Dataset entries
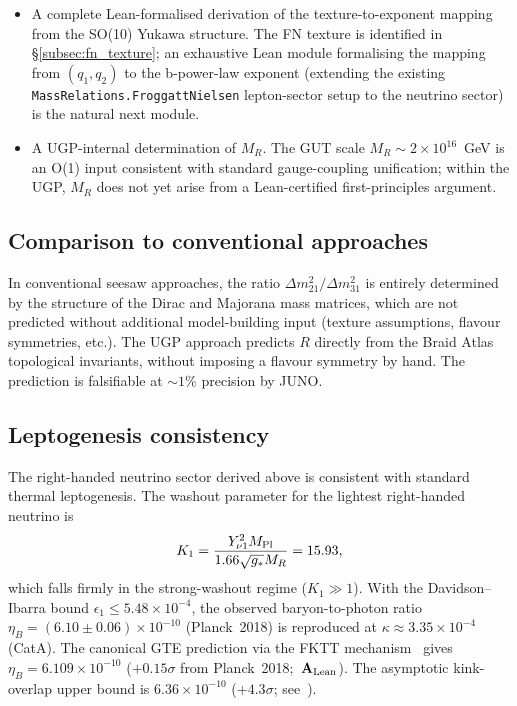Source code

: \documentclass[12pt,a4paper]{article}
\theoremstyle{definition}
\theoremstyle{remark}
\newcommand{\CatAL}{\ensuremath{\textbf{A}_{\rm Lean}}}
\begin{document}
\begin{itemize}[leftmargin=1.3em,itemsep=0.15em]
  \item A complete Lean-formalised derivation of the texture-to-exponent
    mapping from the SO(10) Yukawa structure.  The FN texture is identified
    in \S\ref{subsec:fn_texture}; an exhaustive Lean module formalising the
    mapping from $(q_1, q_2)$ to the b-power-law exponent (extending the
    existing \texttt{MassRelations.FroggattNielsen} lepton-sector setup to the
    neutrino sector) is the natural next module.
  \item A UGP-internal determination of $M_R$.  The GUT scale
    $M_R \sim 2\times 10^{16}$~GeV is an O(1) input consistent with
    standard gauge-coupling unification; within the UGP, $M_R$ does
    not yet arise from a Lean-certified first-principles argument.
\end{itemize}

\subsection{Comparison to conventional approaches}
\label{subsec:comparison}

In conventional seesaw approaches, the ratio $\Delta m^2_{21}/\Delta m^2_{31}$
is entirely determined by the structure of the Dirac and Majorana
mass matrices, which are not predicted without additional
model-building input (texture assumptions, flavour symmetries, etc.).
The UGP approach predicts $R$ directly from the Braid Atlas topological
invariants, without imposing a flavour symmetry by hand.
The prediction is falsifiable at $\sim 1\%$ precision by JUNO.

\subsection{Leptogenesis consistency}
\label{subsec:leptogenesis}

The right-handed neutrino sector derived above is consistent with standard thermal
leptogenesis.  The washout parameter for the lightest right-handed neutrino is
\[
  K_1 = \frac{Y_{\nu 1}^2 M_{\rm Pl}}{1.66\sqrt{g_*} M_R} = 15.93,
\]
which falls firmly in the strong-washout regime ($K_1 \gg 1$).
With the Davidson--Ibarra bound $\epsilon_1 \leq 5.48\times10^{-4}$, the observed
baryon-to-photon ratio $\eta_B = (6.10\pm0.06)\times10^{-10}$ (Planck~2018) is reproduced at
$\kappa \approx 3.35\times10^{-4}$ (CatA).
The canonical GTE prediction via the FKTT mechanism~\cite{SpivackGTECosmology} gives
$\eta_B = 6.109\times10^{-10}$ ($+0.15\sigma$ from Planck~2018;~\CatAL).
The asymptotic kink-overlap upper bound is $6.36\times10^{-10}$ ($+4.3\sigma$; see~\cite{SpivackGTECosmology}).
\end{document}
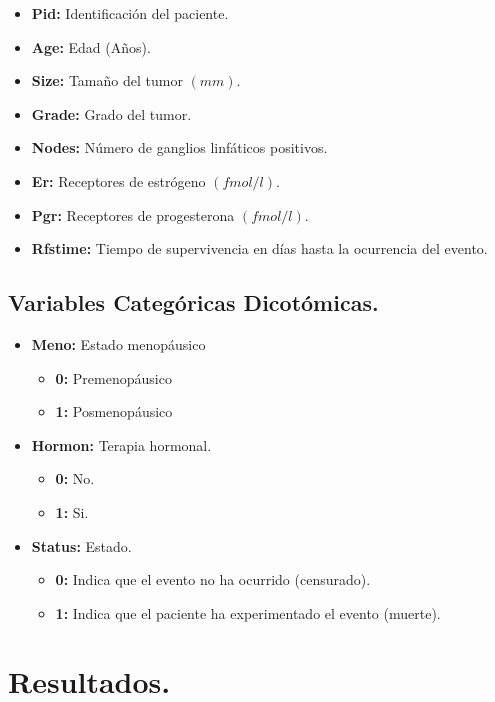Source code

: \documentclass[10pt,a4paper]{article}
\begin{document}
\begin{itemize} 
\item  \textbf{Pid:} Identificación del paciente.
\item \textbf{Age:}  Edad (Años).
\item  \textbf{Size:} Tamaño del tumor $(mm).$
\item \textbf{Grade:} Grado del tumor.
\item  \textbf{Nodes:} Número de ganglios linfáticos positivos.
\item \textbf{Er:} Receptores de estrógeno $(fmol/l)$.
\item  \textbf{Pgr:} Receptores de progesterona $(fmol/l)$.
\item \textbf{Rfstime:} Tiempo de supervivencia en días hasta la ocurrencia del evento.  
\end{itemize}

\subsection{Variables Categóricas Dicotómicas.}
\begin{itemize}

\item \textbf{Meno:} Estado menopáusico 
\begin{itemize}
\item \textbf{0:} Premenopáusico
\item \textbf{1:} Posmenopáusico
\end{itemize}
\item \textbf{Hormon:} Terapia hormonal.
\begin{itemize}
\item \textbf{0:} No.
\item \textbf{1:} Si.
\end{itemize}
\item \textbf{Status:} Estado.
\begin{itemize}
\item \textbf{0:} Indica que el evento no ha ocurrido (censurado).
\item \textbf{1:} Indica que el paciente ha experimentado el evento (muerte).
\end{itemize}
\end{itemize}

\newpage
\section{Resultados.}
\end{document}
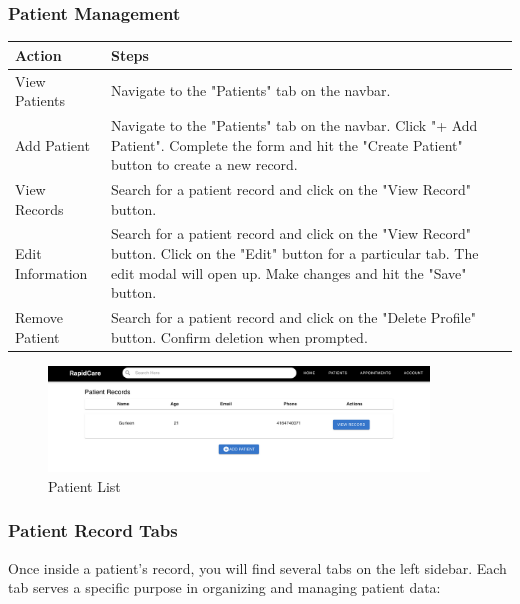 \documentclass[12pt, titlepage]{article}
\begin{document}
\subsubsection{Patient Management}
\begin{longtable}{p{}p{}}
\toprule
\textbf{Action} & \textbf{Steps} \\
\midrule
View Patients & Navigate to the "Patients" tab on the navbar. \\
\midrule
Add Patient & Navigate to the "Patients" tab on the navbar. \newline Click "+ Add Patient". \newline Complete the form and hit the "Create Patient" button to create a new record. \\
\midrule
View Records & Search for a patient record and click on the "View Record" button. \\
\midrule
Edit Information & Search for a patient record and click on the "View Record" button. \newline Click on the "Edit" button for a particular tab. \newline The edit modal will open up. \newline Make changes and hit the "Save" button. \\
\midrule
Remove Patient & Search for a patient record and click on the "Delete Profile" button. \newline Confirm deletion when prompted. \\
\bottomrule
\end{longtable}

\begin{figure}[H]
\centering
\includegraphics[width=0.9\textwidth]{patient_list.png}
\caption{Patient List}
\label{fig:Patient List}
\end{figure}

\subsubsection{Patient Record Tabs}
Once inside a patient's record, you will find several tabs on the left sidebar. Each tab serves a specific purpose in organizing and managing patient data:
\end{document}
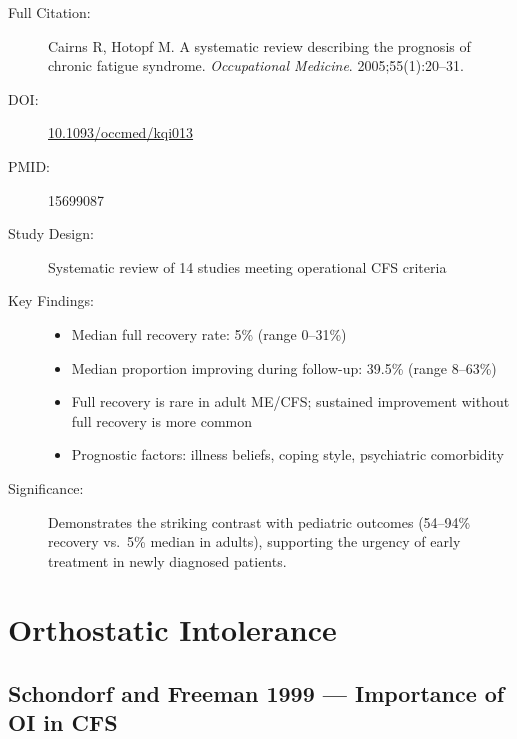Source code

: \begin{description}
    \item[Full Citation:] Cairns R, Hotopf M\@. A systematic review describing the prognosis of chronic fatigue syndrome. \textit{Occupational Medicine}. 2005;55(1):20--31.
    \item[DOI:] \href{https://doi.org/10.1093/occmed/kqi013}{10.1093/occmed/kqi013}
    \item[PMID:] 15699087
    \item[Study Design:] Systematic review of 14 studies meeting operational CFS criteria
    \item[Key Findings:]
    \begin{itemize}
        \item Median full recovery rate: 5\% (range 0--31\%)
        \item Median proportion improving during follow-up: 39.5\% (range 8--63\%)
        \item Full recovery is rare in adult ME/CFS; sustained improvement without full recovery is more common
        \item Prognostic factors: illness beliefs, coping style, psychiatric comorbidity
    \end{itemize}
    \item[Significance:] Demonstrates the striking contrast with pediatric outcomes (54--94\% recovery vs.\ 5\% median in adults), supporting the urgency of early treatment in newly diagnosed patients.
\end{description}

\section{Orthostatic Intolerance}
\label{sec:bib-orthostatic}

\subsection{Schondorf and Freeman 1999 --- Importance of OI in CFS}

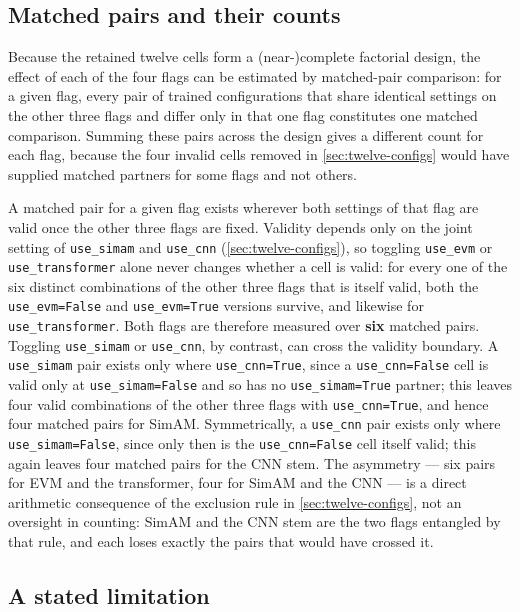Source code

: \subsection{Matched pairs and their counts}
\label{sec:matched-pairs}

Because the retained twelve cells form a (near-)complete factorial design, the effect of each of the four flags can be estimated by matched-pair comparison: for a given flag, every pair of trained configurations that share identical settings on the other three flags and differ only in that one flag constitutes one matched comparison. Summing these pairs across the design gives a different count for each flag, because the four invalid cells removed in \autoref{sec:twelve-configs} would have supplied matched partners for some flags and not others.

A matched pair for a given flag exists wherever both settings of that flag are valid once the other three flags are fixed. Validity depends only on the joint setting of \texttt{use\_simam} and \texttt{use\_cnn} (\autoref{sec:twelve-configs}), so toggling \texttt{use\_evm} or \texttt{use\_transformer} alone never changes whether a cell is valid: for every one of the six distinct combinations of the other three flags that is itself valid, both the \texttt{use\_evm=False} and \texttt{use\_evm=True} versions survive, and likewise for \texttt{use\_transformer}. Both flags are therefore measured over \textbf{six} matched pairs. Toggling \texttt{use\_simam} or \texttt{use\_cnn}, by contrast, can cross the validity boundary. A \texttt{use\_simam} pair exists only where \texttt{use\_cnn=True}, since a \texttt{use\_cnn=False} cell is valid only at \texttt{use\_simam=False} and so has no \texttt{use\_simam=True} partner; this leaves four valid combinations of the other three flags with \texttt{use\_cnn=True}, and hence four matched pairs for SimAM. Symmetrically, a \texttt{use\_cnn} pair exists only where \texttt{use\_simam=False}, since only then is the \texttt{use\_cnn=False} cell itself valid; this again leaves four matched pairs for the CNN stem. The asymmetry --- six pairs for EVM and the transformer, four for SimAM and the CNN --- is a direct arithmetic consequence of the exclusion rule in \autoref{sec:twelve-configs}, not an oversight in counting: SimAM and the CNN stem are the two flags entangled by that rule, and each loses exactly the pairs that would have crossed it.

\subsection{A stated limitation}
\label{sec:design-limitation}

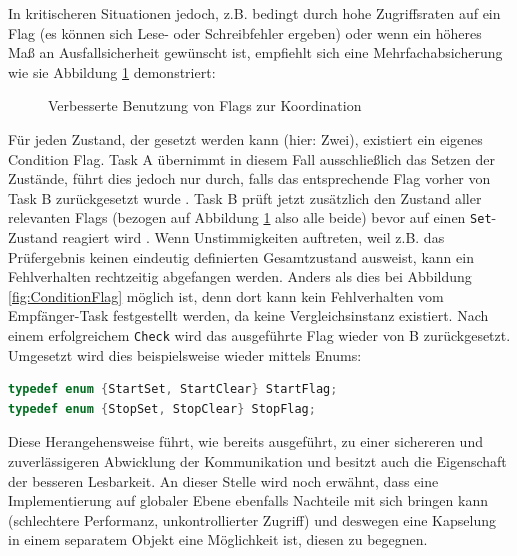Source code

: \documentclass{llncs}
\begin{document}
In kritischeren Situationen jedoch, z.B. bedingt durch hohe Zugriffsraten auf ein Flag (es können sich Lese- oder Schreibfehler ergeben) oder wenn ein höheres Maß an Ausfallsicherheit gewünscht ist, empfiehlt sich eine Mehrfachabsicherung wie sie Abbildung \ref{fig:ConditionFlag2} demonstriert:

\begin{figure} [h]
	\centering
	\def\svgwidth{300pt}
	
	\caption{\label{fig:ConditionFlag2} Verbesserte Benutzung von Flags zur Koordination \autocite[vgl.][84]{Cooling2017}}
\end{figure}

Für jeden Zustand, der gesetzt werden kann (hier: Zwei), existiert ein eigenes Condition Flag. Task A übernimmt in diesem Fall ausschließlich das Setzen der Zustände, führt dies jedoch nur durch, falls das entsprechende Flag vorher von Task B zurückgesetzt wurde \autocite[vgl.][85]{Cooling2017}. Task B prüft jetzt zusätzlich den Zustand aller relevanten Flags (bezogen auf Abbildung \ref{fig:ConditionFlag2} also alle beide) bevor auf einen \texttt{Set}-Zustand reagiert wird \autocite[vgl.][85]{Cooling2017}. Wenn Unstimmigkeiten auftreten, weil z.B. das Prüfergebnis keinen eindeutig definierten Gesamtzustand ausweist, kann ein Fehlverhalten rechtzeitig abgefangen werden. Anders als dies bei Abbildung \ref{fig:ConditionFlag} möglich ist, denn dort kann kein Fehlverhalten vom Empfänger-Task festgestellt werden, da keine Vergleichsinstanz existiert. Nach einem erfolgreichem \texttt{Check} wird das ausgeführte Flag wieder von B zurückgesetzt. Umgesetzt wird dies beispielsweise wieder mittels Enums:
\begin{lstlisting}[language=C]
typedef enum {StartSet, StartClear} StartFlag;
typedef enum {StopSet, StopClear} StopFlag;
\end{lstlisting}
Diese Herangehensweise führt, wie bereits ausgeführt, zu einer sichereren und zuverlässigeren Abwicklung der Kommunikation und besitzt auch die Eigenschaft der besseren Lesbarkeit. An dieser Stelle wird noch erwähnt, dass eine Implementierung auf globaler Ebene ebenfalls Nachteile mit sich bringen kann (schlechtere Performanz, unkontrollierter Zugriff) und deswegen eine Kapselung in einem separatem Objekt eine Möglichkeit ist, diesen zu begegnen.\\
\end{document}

- PROBLEM
From the records above, return exactly the lines running from the one that contains "is more common" down to the one that contains "Because the retained", both included, without any pictures.

- PROBLEM SOLUTION
        \item Full recovery is rare in adult ME/CFS; sustained improvement without full recovery is more common
        \item Prognostic factors: illness beliefs, coping style, psychiatric comorbidity
    \end{itemize}
    \item[Significance:] Demonstrates the striking contrast with pediatric outcomes (54--94\% recovery vs.\ 5\% median in adults), supporting the urgency of early treatment in newly diagnosed patients.
\end{description}

\section{Orthostatic Intolerance}
\label{sec:bib-orthostatic}

\subsection{Schondorf and Freeman 1999 --- Importance of OI in CFS}

Source code

: \subsection{Matched pairs and their counts}
\label{sec:matched-pairs}

Because the retained twelve cells form a (near-)complete factorial design, the effect of each of the four flags can be estimated by matched-pair comparison: for a given flag, every pair of trained configurations that share identical settings on the other three flags and differ only in that one flag constitutes one matched comparison. Summing these pairs across the design gives a different count for each flag, because the four invalid cells removed in \autoref{sec:twelve-configs} would have supplied matched partners for some flags and not others.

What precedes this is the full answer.